## Records excerpted from a collection
────────────────

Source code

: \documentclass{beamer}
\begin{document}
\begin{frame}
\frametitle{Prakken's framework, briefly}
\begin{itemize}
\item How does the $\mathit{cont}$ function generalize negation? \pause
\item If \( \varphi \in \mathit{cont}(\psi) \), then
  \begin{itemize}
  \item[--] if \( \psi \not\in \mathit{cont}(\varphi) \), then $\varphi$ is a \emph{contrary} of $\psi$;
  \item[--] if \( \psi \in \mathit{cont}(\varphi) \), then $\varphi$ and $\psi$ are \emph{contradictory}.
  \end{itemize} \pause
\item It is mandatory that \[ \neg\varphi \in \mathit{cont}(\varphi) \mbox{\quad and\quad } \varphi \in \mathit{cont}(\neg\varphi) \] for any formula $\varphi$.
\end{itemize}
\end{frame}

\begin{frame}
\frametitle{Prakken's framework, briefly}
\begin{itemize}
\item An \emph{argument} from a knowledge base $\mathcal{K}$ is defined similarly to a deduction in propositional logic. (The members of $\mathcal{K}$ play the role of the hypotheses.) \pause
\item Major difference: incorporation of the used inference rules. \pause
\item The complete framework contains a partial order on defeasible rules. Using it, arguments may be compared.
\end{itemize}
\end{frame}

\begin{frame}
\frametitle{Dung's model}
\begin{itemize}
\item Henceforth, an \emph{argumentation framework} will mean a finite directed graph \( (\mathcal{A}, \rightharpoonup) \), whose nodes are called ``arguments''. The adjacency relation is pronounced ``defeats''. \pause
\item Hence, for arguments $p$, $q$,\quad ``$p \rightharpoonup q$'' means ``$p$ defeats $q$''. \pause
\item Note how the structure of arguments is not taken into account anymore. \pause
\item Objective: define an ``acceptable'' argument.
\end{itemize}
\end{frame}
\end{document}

────────────────

## Assignment
Reproduce each line of the records in which the string "defeats" appears.

## Exercise output
\item Henceforth, an \emph{argumentation framework} will mean a finite directed graph \( (\mathcal{A}, \rightharpoonup) \), whose nodes are called ``arguments''. The adjacency relation is pronounced ``defeats''. \pause
\item Hence, for arguments $p$, $q$,\quad ``$p \rightharpoonup q$'' means ``$p$ defeats $q$''. \pause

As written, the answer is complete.